Русская литература невольно оказалась последним словом уродливой культуры Возрождения: она показала человеческий взгляд на корчи царя и бога, каковым вообразил себя охристианенный язычник, обитатель Европы. Страдающая старуха почувствовала это почти немедленно и вспоминала этот целебный источник всякий раз, когда наносила себе очередное увечье. Но — чтобы оправиться для следующего пароксизма — Россия не могла исцелить дух Европы и потому, что ее нравственное творчество сталкивалось с вненравственным, страдающим от собственной «гениальности» ремесленником, и потому, что этот делец уже въелся в Россию настолько, что даже Блоку, усвоившему русскую правду из первых рук, виделась «Америки новой звезда» над страной, настолько сам он уже был обесчеловечен. Но главное: Европа и Азия осознанно шли от слова к душе, Россия неосознанно — от души к слову.

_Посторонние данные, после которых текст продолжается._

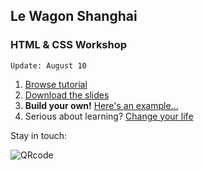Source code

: ## Le Wagon Shanghai

### HTML & CSS Workshop

`Update: August 10`

1. [Browse tutorial](https://tgenaitay.github.io/xnode/)
2. [Download the slides](https://github.com/tgenaitay/xnode/raw/gh-pages/Le%20Wagon%20-%20Landing%20page%20Workshop.pdf)
3. **Build your own!** [Here's an example...](https://github.com/tgenaitay/xnode-landing)
4. Serious about learning? [Change your life](http://www.lewagon.com/shanghai)

Stay in touch:

![QRcode](https://tgenaitay.github.io/landing/images/QRCodeLeWagon.gif)

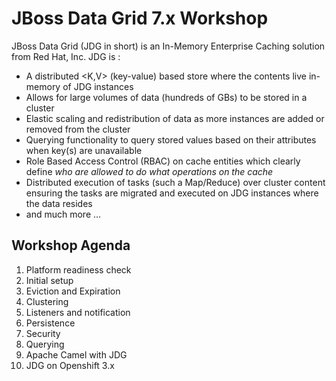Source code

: # JBoss Data Grid 7.x Workshop

JBoss Data Grid \(JDG in short\) is an In-Memory Enterprise Caching solution from Red Hat, Inc. JDG is :

* A distributed &lt;K,V&gt; \(key-value\) based store where the contents live in-memory of JDG instances  
* Allows for large volumes of data \(hundreds of GBs\) to be stored in a cluster
* Elastic scaling and redistribution of data as more instances are added or removed from the cluster
* Querying functionality to query stored values based on their attributes when key\(s\) are unavailable
* Role Based Access Control \(RBAC\) on cache entities which clearly define _who are allowed to do what operations on the cache_
* Distributed execution of tasks \(such a Map/Reduce\) over cluster content ensuring the tasks are migrated and executed on JDG instances where the data resides
* and much more ...

## Workshop Agenda

1. Platform readiness check 
2. Initial setup 
3. Eviction and Expiration 
4. Clustering
5. Listeners and notification 
6. Persistence 
7. Security 
8. Querying 
9. Apache Camel with JDG
10. JDG on Openshift 3.x



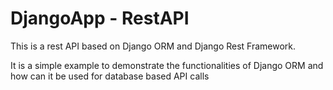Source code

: # DjangoApp - RestAPI

This is a rest API based on Django ORM and Django Rest Framework.

It is a simple example to demonstrate the functionalities of Django ORM and how can it be used for database based API calls
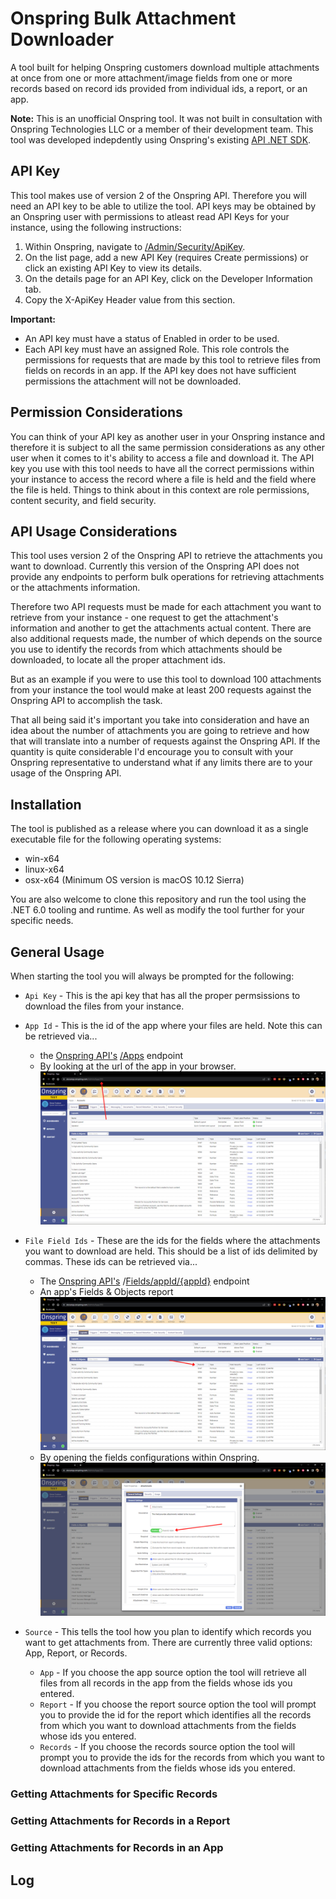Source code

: # Onspring Bulk Attachment Downloader

A tool built for helping Onspring customers download multiple attachments at once from one or more attachment/image fields from one or more records based on record ids provided from individual ids, a report, or an app.

**Note:**
This is an unofficial Onspring tool. It was not built in consultation with Onspring Technologies LLC or a member of their development team. This tool was developed indepdently using Onspring's existing [API .NET SDK](https://github.com/onspring-technologies/onspring-api-sdk).

## API Key

This tool makes use of version 2 of the Onspring API. Therefore you will need an API key to be able to utilize the tool. API keys may be obtained by an Onspring user with permissions to atleast read API Keys for your instance, using the following instructions:

1. Within Onspring, navigate to [/Admin/Security/ApiKey](/Admin/Security/ApiKey).
2. On the list page, add a new API Key (requires Create permissions) or click an existing API Key to view its details.
3. On the details page for an API Key, click on the Developer Information tab.
4. Copy the X-ApiKey Header value from this section.

**Important:**

+ An API key must have a status of Enabled in order to be used.
+ Each API key must have an assigned Role. This role controls the permissions for requests that are made by this tool to retrieve files from fields on records in an app. If the API key does not have sufficient permissions the attachment will not be downloaded.

## Permission Considerations

You can think of your API key as another user in your Onspring instance and therefore it is subject to all the same permission considerations as any other user when it comes to it's ability to access a file and download it. The API key you use with this tool needs to have all the correct permissions within your instance to access the record where a file is held and the field where the file is held. Things to think about in this context are role permissions, content security, and field security.

## API Usage Considerations

This tool uses version 2 of the Onspring API to retrieve the attachments you want to download. Currently this version of the Onspring API does not provide any endpoints to perform bulk operations for retrieving attachments or the attachments information.

Therefore two API requests must be made for each attachment you want to retrieve from your instance - one request to get the attachment's information and another to get the attachments actual content. There are also additional requests made, the number of which depends on the source you use to identify the records from which attachments should be downloaded, to locate all the proper attachment ids.

But as an example if you were to use this tool to download 100 attachments from your instance the tool would make at least 200 requests against the Onspring API to accomplish the task.

That all being said it's important you take into consideration and have an idea about the number of attachments you are going to retrieve and how that will translate into a number of requests against the Onspring API. If the quantity is quite considerable I'd encourage you to consult with your Onspring representative to understand what if any limits there are to your usage of the Onspring API.

## Installation

The tool is published as a release where you can download it as a single executable file for the following operating systems:

+ win-x64
+ linux-x64
+ osx-x64 (Minimum OS version is macOS 10.12 Sierra)

You are also welcome to clone this repository and run the tool using the .NET 6.0 tooling and runtime. As well as modify the tool further for your specific needs.

## General Usage

When starting the tool you will always be prompted for the following:

+ `Api Key` - This is the api key that has all the proper permsissions to download the files from your instance.
+ `App Id` - This is the id of the app where your files are held. Note this can be retrieved via...
  + the [Onspring API's](https://api.onspring.com/swagger/index.html) [/Apps](/Apps) endpoint
  + By looking at the url of the app in your browser.
  ![app-id-url-example.png](/READMEimages/app-id-url-example.png)

+ `File Field Ids` - These are the ids for the fields where the attachments you want to download are held. This should be a list of ids delimited by commas. These ids can be retrieved via... 
  + The [Onspring API's](https://api.onspring.com/swagger/index.html) /[Fields/appId/{appId}](Fields/appId/{appId}) endpoint
  + An app's Fields & Objects report
  ![field-and-objects-report-example.png](/READMEimages/field-and-objects-report-example.png)
  + By opening the fields configurations within Onspring.
  ![field-id-example.png](/READMEimages/field-id-example.png)
+ `Source` - This tells the tool how you plan to identify which records you want to get attachments from. There are currently three valid options: App, Report, or Records.
  + `App` - If you choose the app source option the tool will retrieve all files from all records in the app from the fields whose ids you entered.
  + `Report` - If you choose the report source option the tool will prompt you to provide the id for the report which identifies all the records from which you want to download attachments from the fields whose ids you entered.
  + `Records` - If you choose the records source option the tool will prompt you to provide the ids for the records from which you want to download attachments from the fields whose ids you entered.

### Getting Attachments for Specific Records

### Getting Attachments for Records in a Report

### Getting Attachments for Records in an App

## Log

Французская еврейка Симона Вайль и французский породнившийся с трудом граф Сент-Экзюпери в своих индивидуальных библиях как символ веры записывали: «Надо, чтобы ребенок не плакал» (Вайль), «Пусть утешится маленькая девочка» (Сент-Экзюпери). Узнаете? Это так переведено на язык европейской души — «чтоб не плакало дите»! Еще горше дите заплачет от таких переводов, еще горше плачет от перевода общечеловеческой его души в душу европейскую и американскую. Этот «перевод» происходил на грани двух веков, перед революциями. В мелком, мизерном дележе «культурного наследия», происходившем в журнальчиках больших городов, была еще какая-то тень человеческого смысла: опираясь на русскую литературу, Мережковские, Розановы, Брюсовы выставляли напоказ свои «я», рылись в ней, воюя со своими притеснителями — с теми, кто пытался возвести русскую классику в символ веры буржуазного правопорядка. И вопрос шел о том же, о чем шел он в последние годы: о реализме.
Если «охранители», понимая и эксплуатируя «целебность» классической литературы, настаивали на школьном преклонении перед книгами (а не на внимании к их нравственному смыслу, что, к примеру, помогло бы многим ощутить, что нос у человека может быть органом тщеславия), то «личности» кривлялись, как школьники за спиной учителя, радуясь тому, что могут кривляться наконец открыто, и выискивали у Толстого смачные подробности, и исследовали, был ли Гоголь некрофилом, и возмущались Достоевским — у него, видите ли, в одной сцене три истерики — разве это реализм?